10U.K.In section 164L—

(a)after subsection (10) there is inserted—

(10A)For the purposes of this Chapter, where—

(a)a person has acquired any eligible shares in a qualifying company (“the acquired holding”) for a consideration which is treated as reduced under this Chapter by any amount (“the held-over gain”), and

(b)after that acquisition, he acquires eligible shares in a relevant company,

he shall not be regarded in relation to his acquisition of those shares in the relevant company as acquiring a qualifying investment for the purposes of section 164A.

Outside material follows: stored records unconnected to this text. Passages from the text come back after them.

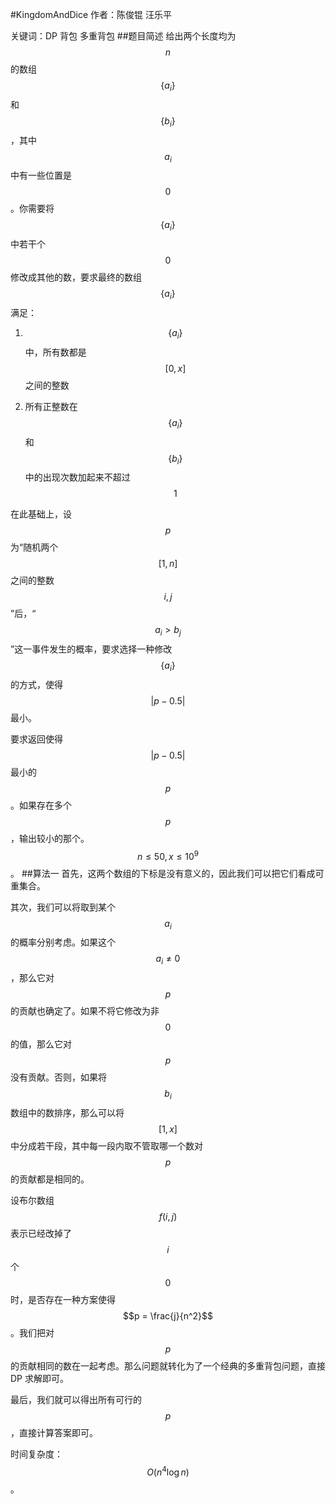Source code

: #KingdomAndDice
作者：陈俊锟 汪乐平

关键词：DP 背包 多重背包
##题目简述
给出两个长度均为 $$n$$ 的数组 $$\{a_i\}$$ 和 $$\{b_i\}$$，其中 $$a_i$$ 中有一些位置是 $$0$$。你需要将 $$\{a_i\}$$ 中若干个 $$0$$ 修改成其他的数，要求最终的数组 $$\{a_i\}$$ 满足：

1. $$\{a_i\}$$ 中，所有数都是 $$[0, x]$$ 之间的整数

2. 所有正整数在$$\{a_i\}$$和$$\{b_i\}$$中的出现次数加起来不超过$$1$$

在此基础上，设 $$p$$ 为“随机两个 $$[1,n]$$ 之间的整数 $$i,j$$”后，“$$a_i > b_j$$”这一事件发生的概率，要求选择一种修改 $$\{a_i\}$$ 的方式，使得 $$|p-0.5|$$ 最小。

要求返回使得 $$|p-0.5|$$ 最小的 $$p$$。如果存在多个 $$p$$，输出较小的那个。$$n\le 50, x \le 10^9$$。
##算法一
首先，这两个数组的下标是没有意义的，因此我们可以把它们看成可重集合。

其次，我们可以将取到某个 $$a_i$$ 的概率分别考虑。如果这个 $$a_i\ne 0$$，那么它对 $$p$$ 的贡献也确定了。如果不将它修改为非 $$0$$ 的值，那么它对 $$p$$ 没有贡献。否则，如果将 $$b_i$$ 数组中的数排序，那么可以将 $$[1, x]$$ 中分成若干段，其中每一段内取不管取哪一个数对 $$p$$ 的贡献都是相同的。

设布尔数组 $$f(i,j)$$ 表示已经改掉了 $$i$$ 个 $$0$$ 时，是否存在一种方案使得 $$p = \frac{j}{n^2}$$。我们把对 $$p$$ 的贡献相同的数在一起考虑。那么问题就转化为了一个经典的多重背包问题，直接 DP 求解即可。

最后，我们就可以得出所有可行的 $$p$$，直接计算答案即可。

时间复杂度：$$O(n^4 \log n)$$。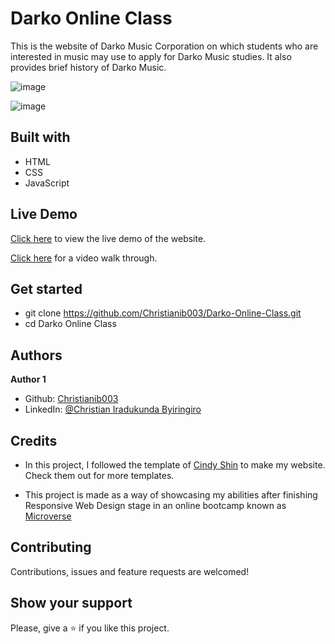 # Darko Online Class
This is the website of Darko Music Corporation on which students who are interested in music may use to apply for Darko Music studies. It also provides brief history of Darko Music.

![image](https://user-images.githubusercontent.com/91727952/163679669-471de5f7-18c4-47df-9db6-9a914d87bb6f.png)

![image](https://user-images.githubusercontent.com/91727952/163679640-082cf750-c16f-4666-9ea9-f8d0a93a6cae.png)


## Built with
- HTML
- CSS
- JavaScript

## Live Demo
[Click here](https://christianib003.github.io/Darko-Online-Class/) to view the live demo of the website.

[Click here](https://www.loom.com/share/1cd579e4f856484793c298992bd1ab78) for a video walk through.

## Get started

- git clone https://github.com/Christianib003/Darko-Online-Class.git
- cd Darko Online Class

## Authors
**Author 1**
- Github: [Christianib003](https://github.com/Christianib003)
- LinkedIn: [@Christian Iradukunda Byiringiro](https://www.linkedin.com/in/christian-iradukunda-byiringiro-657598226)

## Credits

- In this project, I followed the template of [Cindy Shin](https://www.behance.net/adagio07) to make my website. Check them out for more templates.

- This project is made as a way of showcasing my abilities after finishing Responsive Web Design stage in an online bootcamp known as [Microverse](https://www.microverse.org/)


## Contributing
Contributions, issues and feature requests are welcomed!

## Show your support
Please, give a ⭐️ if you like this project.
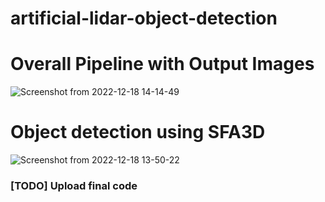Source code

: # artificial-lidar-object-detection

# Overall Pipeline with Output Images
![Screenshot from 2022-12-18 14-14-49](https://user-images.githubusercontent.com/24978535/210402531-36ba85e3-9fb3-452a-9f09-3deb562e51a1.png)

# Object detection using SFA3D

![Screenshot from 2022-12-18 13-50-22](https://user-images.githubusercontent.com/24978535/210402635-844dba33-8533-4b8d-8290-887023048923.png)


### [TODO] Upload final code 
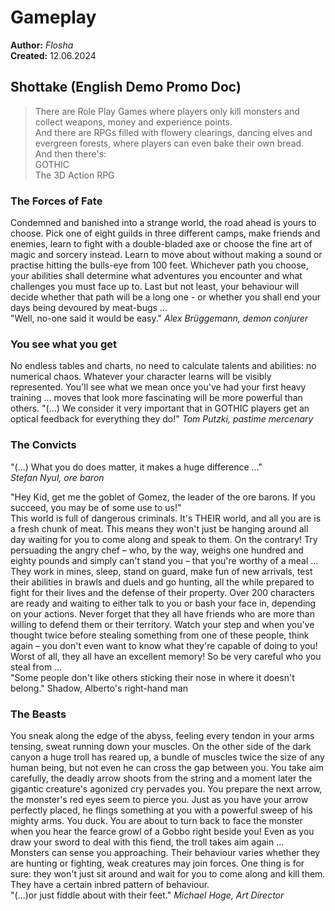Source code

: # Gameplay

**Author:** *Flosha*  
**Created:** 12.06.2024



## Shottake (English Demo Promo Doc)

> There are Role Play Games where players only kill monsters and collect weapons, money and experience points.  
> And there are RPGs filled with flowery clearings, dancing elves and evergreen forests, where players can even bake their own bread.  
> And then there's:  
> GOTHIC  
> The 3D Action RPG


### The Forces of Fate

Condemned and banished into a strange world, the road ahead is yours to choose. Pick one of eight guilds in three different camps, make friends and enemies, learn to fight with a double-bladed axe or choose the fine art of magic and sorcery instead. Learn to move about without making a sound or practise hitting the bulls-eye from 100 feet. Whichever path you choose, your abilities shall determine what adventures you encounter and what challenges you must face up to. Last but not least, your behaviour will decide whether that path will be a long one - or whether you shall end your days being devoured by meat-bugs ...    
"Well, no-one said it would be easy." *Alex Brüggemann, demon conjurer*


### You see what you get

No endless tables and charts, no need to calculate talents and abilities: no numerical chaos.
Whatever your character learns will be visibly represented. You'll see what we mean once you've had your first heavy training ... moves that look more fascinating will be more powerful than others. "(...) We consider it very important that in GOTHIC players get an optical feedback for everything they do!" *Tom Putzki, pastime mercenary*


### The Convicts

"(...) What you do does matter, it makes a huge difference ..."  
*Stefan Nyul, ore baron*

"Hey Kid, get me the goblet of Gomez, the leader of the ore barons. If you succeed, you may be of some use to us!"  
This world is full of dangerous criminals. It's THEIR world, and all you are is a fresh chunk of meat. This means they won't just be hanging around all day waiting for you to come along and speak to them. On the contrary! Try persuading the angry chef – who, by the way, weighs one hundred and eighty pounds and simply can't stand you – that you're worthy of a meal ...  
They work in mines, sleep, stand on guard, make fun of new arrivals, test their abilities in brawls and duels and go hunting, all the while prepared to fight for their lives and the defense of their property. Over 200 characters are ready and waiting to either talk to you or bash your face in, depending on your actions. Never forget that they all have friends who are more than willing to defend them or their territory. Watch your step and when you've thought twice before stealing something from one of these people, think again – you don't even want to know what they're capable of doing to you! Worst of all, they all have an excellent memory! So be very careful who you steal from ...  
"Some people don't like others sticking their nose in where it doesn't belong." Shadow, Alberto's right-hand man


### The Beasts

You sneak along the edge of the abyss, feeling every tendon in your arms tensing, sweat running down your muscles. On the other side of the dark canyon a huge troll has reared up, a bundle of muscles twice the size of any human being, but not even he can cross the gap between you. You take aim carefully, the deadly arrow shoots from the string and a moment later the gigantic creature's agonized cry pervades you. You prepare the next arrow, the monster's red eyes seem to pierce you. Just as you have your arrow perfectly placed, he flings something at you with a powerful sweep of his mighty arms. You duck. You are about to turn back to face the monster when you hear the fearce growl of a Gobbo right beside you! Even as you draw your sword to deal with this fiend, the troll takes aim again ...  
Monsters can sense you approaching. Their behaviour varies whether they are hunting or fighting, weak creatures may join forces. One thing is for sure: they won't just sit around and wait for you to come along and kill them. They have a certain inbred pattern of behaviour.  
"(...)or just fiddle about with their feet." *Michael Hoge, Art Director*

(10B)For the purposes of subsection (10A) above a company is a relevant company if—

(a)where that person has disposed of any of the acquired holding, it is the company in which the acquired holding has subsisted or a company which was a member of the same group of companies as that company at any time since the acquisition of the acquired holding,

(b)it is a company in relation to the disposal of any shares in which there has been a claim under this Chapter such that, without that or an equivalent claim, there would have been no held-over gain in relation to the acquired holding, or

(c)it is a company which, at the time of the disposal or acquisition to which the claim relates, was a member of the same group of companies as a company falling within paragraph (b) above, and

(b)in subsection (11), for the definition of “chargeable business assets” there is substituted—

chargeable business asset”, in relation to any company, means a chargeable asset (including goodwill but not including shares or securities or other assets held as investments) which is, or is an interest in, an asset used for the purposes of a trade, profession, vocation, office or employment carried on by—

(a)the individual acquiring the shares,

(b)any personal company of that individual,

(c)a member of a trading group of which the holding company is a personal company of that individual, or

(d)a partnership of which that individual is a member.

MiscellaneousU.K.

11U.K.In section 164N, after subsection (1) there is inserted—

(1A)Every asset of a company is for the purposes of this Chapter a chargeable asset of that company at any time, except one on the disposal of which by the company at that time no gain accruing to the company would be a chargeable gain.